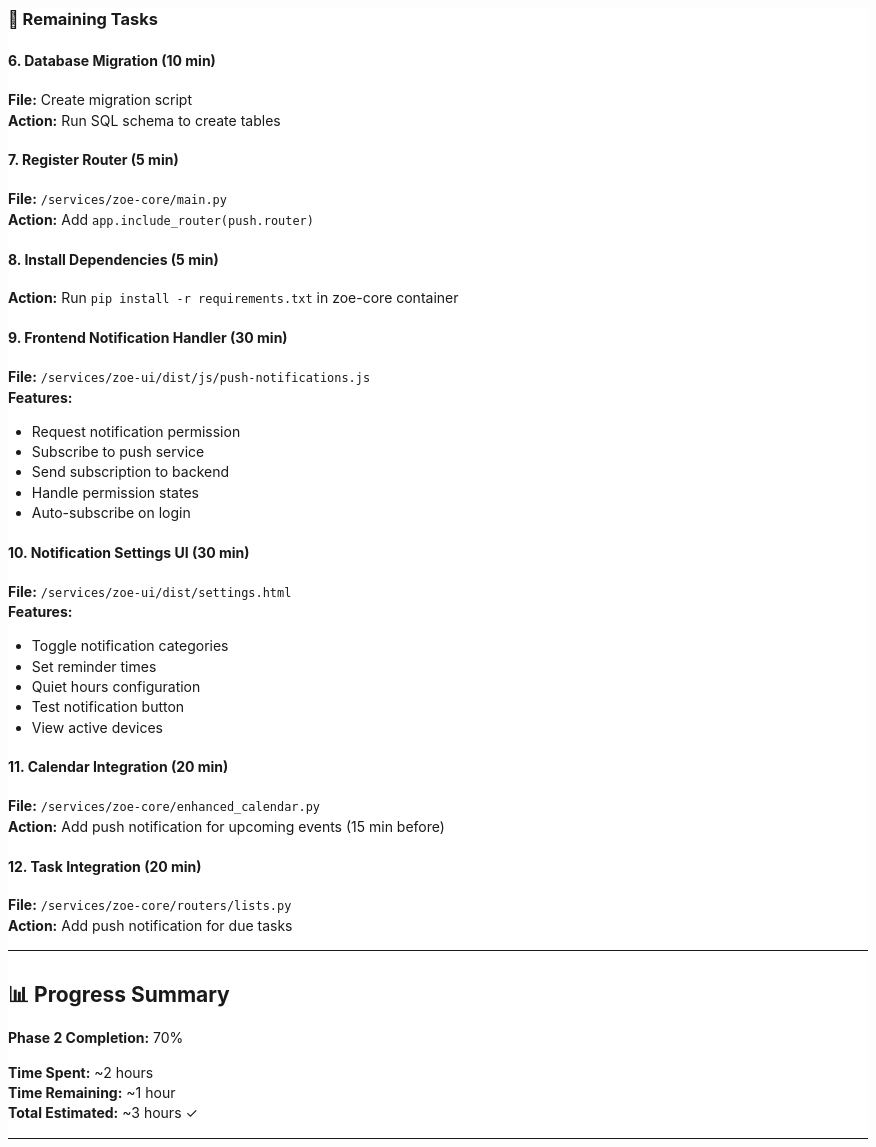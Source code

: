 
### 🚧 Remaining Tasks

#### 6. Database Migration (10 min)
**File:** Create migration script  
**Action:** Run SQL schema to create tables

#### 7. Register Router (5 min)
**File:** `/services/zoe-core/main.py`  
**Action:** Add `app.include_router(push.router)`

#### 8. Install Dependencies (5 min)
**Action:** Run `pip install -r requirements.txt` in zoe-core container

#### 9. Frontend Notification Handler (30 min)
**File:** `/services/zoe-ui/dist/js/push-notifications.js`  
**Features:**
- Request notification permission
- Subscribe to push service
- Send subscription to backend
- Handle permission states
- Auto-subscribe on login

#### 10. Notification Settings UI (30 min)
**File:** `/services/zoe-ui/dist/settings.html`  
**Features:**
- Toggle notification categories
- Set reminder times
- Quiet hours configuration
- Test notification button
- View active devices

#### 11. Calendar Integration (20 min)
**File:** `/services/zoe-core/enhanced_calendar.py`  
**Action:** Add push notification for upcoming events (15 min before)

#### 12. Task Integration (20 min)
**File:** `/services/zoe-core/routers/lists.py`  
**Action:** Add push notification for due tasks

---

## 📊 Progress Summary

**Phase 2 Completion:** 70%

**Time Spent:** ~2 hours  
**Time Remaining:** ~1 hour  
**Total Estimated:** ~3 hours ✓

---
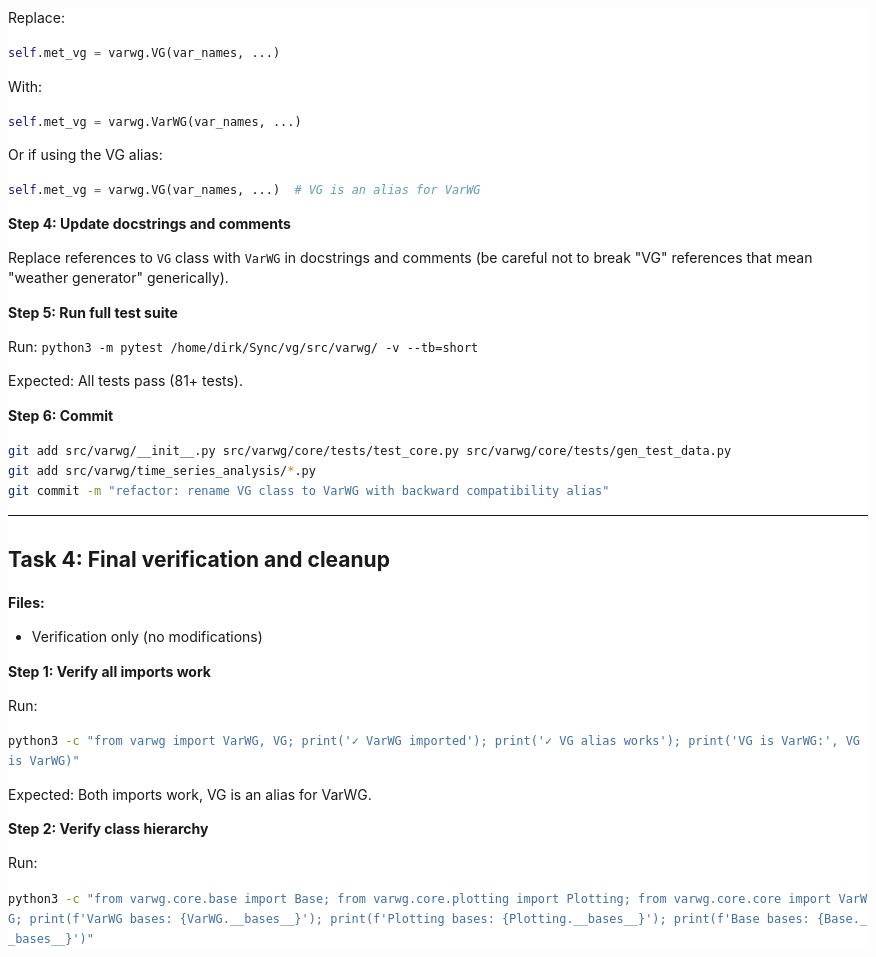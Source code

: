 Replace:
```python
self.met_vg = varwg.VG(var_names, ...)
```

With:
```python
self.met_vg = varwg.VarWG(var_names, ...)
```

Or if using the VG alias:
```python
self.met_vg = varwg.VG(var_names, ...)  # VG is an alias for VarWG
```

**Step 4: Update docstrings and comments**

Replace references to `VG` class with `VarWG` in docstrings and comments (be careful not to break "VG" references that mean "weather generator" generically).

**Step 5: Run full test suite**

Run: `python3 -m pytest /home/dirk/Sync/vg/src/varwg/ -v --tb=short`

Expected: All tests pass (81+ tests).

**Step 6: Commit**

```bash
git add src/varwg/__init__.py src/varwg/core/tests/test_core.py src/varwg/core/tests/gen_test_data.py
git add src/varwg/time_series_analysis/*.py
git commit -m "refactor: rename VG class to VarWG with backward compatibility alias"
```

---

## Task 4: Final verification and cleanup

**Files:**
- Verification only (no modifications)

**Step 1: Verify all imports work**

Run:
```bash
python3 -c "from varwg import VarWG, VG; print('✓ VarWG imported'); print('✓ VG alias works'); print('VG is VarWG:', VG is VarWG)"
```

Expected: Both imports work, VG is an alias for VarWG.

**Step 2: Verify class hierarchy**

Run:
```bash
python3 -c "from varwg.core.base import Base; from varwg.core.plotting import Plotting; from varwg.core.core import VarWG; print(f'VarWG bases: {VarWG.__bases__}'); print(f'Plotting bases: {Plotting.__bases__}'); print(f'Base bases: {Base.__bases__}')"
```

####################

DIRECTIONS =>
Above are the records; copy each line from them that includes the string "dist".

ANSWER SECTION =>
**File:** `/services/zoe-ui/dist/js/push-notifications.js`  
**File:** `/services/zoe-ui/dist/settings.html`  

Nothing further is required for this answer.